Definition und Bedeutung der Possessorischen Ansprüche

Possessorische Ansprüche (vom lateinischen possessio = Besitz) sind ein zentrales Institut des Sachenrechts, die dem Schutz des Besitzes und der Störung desselben dienen. Sie gewähren dem Besitzer eines Gegenstandes – unabhängig von dessen Eigentümerstellung oder sonstigen Rechten – die Möglichkeit, sich gegen Eingriffe Dritter zur Wehr zu setzen. Ziel der possessorischen Ansprüche ist es, den tatsächlichen Besitzstand vor eigenmächtiger Veränderung zu bewahren und dadurch Rechtsfrieden und Schutz der öffentlichen Ordnung zu sichern.
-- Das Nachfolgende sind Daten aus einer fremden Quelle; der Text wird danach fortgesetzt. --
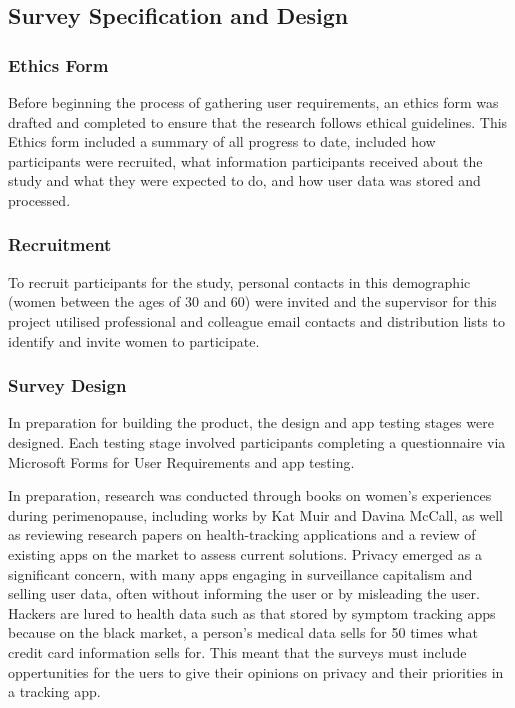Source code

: \subsection{Survey Specification and Design}

\subsubsection{Ethics Form}
Before beginning the process of gathering user requirements, an ethics form was drafted and completed to ensure that the research follows ethical guidelines. This Ethics form included a summary of all progress to date, included how participants were recruited, what information participants received about the study and what they were expected to do, and how user data was stored and processed. 

\subsubsection{Recruitment}
To recruit participants for the study, personal contacts in this demographic (women between the ages of 30 and 60) were invited and the supervisor for this project utilised professional and colleague email contacts and distribution lists to identify and invite women to participate. 

\subsubsection{Survey Design}
In preparation for building the product, the design and app testing stages were designed. Each testing stage involved participants completing a questionnaire via Microsoft Forms for User Requirements and app testing. 

In preparation, research was conducted through books on women’s experiences during perimenopause, including works by Kat Muir\cite{Muir2022} and Davina McCall\cite{McCall2022}, as well as reviewing research papers on health-tracking applications and a review of existing apps on the market to assess current solutions. Privacy emerged as a significant concern, with many apps engaging in surveillance capitalism and selling user data, often without informing the user or by misleading the user\cite{Gilman2021}\cite{FTC2021}. Hackers are lured to health data such as that stored by symptom tracking apps because on the black market, a person's medical data sells for 50 times what credit card information sells for\cite{Rosato2020}. This meant that the surveys must include oppertunities for the uers to give their opinions on privacy and their priorities in a tracking app.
Rechtsgrundlagen und Systematik der Possessorischen Ansprüche

Gesetzliche Regelungen

In Deutschland bilden die §§ 858 ff. des Bürgerlichen Gesetzbuches (BGB) die zentrale Regelung für den Besitzschutz mittels possessorischer Ansprüche. Die Vorschriften treten neben den petitorischen Ansprüchen, welche auf das Eigentum oder andere dingliche Rechte gestützt werden.

§ 858 BGB – Besitzstörung und Besitzentziehung

Nach § 858 BGB liegt eine verbotene Eigenmacht vor, wenn jemand dem Besitzer den Besitz ohne dessen Willen entzieht oder in der Ausübung des Besitzes beeinträchtigt. Der Besitzschutz greift bereits bei der Störung, nicht nur bei der vollständigen Entziehung.

§ 859 BGB – Selbsthilfe des Besitzers

§ 859 BGB gewährt dem Besitzer ein eingeschränktes Selbsthilferecht, sich auf frischer Tat gegen Besitzstörungen zur Wehr zu setzen.

§ 861 BGB – Anspruch auf Wiedereinräumung des Besitzes

§ 861 BGB beschreibt den klassischen possessorischen Anspruch, die sogenannte Besitzkehr: Wird der Besitz durch verbotene Eigenmacht entzogen, kann der bisherige Besitzer dessen Wiedereinräumung verlangen.

§ 862 BGB – Anspruch auf Beseitigung und Unterlassung bei Störung

Gemäß § 862 BGB kann der durch Störung betroffene Besitzer die Beseitigung der Störung und künftige Unterlassung verlangen.

Abgrenzung zu Petitorischen Ansprüchen

Possessorische Ansprüche sind von den petitorischen Ansprüchen zu unterscheiden, die auf den Bestand eigentums- oder sonstiger Rechte gestützt werden (vgl. vindikatorischer und negatorischer Anspruch, etwa § 985 BGB, § 1004 BGB). Ihr vorrangiger Zweck ist der Schutz des tatsächlichen Besitzes, unabhängig vom materiellen Recht am Besitzobjekt.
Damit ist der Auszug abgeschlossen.